I also recommend this excellent work. It's usually coupled with Ramirez's _*Navidad Nuestra*_, which similarly uses Argentinian folk idioms and instruments; and Guido Haazen's _*Missa Luba*_, which does a similar thing with Congolese traditions.

These are available on Naxos, but also on another label which has Jose Carreras among the perfromers.


----------



## Cyclops (Mar 24, 2008)

jezbo said:


> I can appreciate PARTS of certain operas, mostly choruses and some arias, but in general I find the solo voices painful to listen to - even in a good quality recording - still sounds like bellowing men and screeching women to me, no matter how good the tune or how highly-regarded the singer. And the filler (dialogue sung with no disernable tune at all) between arias and choruses just sounds a little silly to my ears. It's all too overly dramatic.
> 
> One of my favourite pieces is Orff's Carmina Burana though - all of it - since the singing doesn't have that same painful over-the-top quality to it - it's more playful and fun. And I love Dawn Upshaw's singing on Gorecki's 3rd, and some interpretations of Mahler's 2nd - I can appreciate the solo female voice if it's delivered gently and sensitively.
> 
> So, given that, what other vocal works should I be getting into? Any recommendations?
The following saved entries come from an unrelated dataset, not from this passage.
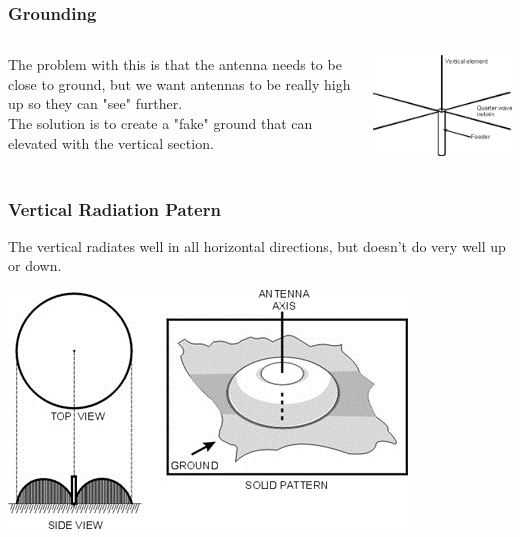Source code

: \documentclass[10pt]{beamer}
\begin{document}
\begin{frame}
\frametitle{Grounding}
\begin{columns}
\begin{column}{.5\textwidth}
The problem with this is that the antenna needs to be close to ground, but we want antennas to be really high up so they can "see" further.\\
The solution is to create a "fake" ground that can elevated with the vertical section.
\end{column}
\begin{column}{.5\textwidth}
\includegraphics[width=\textwidth]{qwavevertwground.png}
\end{column}
\end{columns}
\end{frame}

\begin{frame}
\frametitle{Vertical Radiation Patern}
The vertical radiates well in all horizontal directions, but doesn't do very well up or down.
\begin{center}
\includegraphics[height=.7\textheight]{qwavevertrad.png}
\end{center}
\end{frame}
\end{document}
I'm glad I'm not the only one(tho I must admit that one of the operas featured in Amadeus did appeal to me) 
This thread is just what I'm looking for actually as I'm currently listening to Faure's Requiem and wanting recommendations of similar music,particularly the Agnes Dei,gorgeous!(what does that mean by the way,something concerning god?)


----------



## Elgarian (Jul 30, 2008)

jezbo said:


> I'm also getting into Handel's Acis & Galatea.


How did that experiment go? If you continued to enjoy it, then it's worth trying this:










It has lots of passages with that lovely, delicate pastoral feel, and some of the arias are very moving indeed - screech-free and delectable. My favourite listening, at the moment. It takes the form of a gentle debate between the life of contemplation and the life of mirth and jollity, and concludes amicably by promoting moderation in all things!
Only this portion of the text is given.